• [EXERCISE] Below are entries; tally how many lines hold the string "deactivated" and answer with only that figure.

• [DATA EXTRACT]
──────────────────────────────
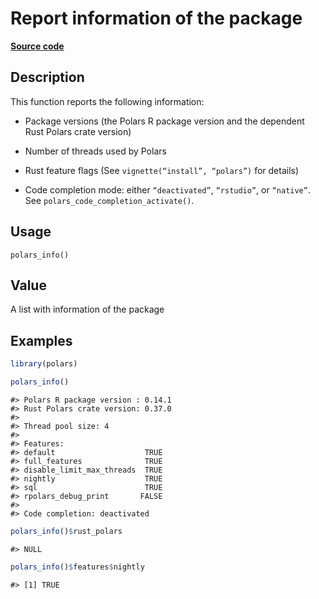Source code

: 

# Report information of the package

[**Source code**](https://github.com/pola-rs/r-polars/tree/5765842071140bd7a822ebb4fd6b0ab652d73f0d/R/polars_info.R#L17)

## Description

This function reports the following information:

<ul>
<li>

Package versions (the Polars R package version and the dependent Rust
Polars crate version)

</li>
<li>

Number of threads used by Polars

</li>
<li>

Rust feature flags (See <code>vignette(“install”, “polars”)</code> for
details)

</li>
<li>

Code completion mode: either <code>“deactivated”</code>,
<code>“rstudio”</code>, or <code>“native”</code>. See
<code>polars_code_completion_activate()</code>.

</li>
</ul>

## Usage

<pre><code class='language-R'>polars_info()
</code></pre>

## Value

A list with information of the package

## Examples

``` r
library(polars)

polars_info()
```

    #> Polars R package version : 0.14.1
    #> Rust Polars crate version: 0.37.0
    #> 
    #> Thread pool size: 4 
    #> 
    #> Features:                               
    #> default                    TRUE
    #> full_features              TRUE
    #> disable_limit_max_threads  TRUE
    #> nightly                    TRUE
    #> sql                        TRUE
    #> rpolars_debug_print       FALSE
    #> 
    #> Code completion: deactivated

``` r
polars_info()$rust_polars
```

    #> NULL

``` r
polars_info()$features$nightly
```

    #> [1] TRUE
──────────────────────────────
• [RESULT OF THIS EXERCISE] 2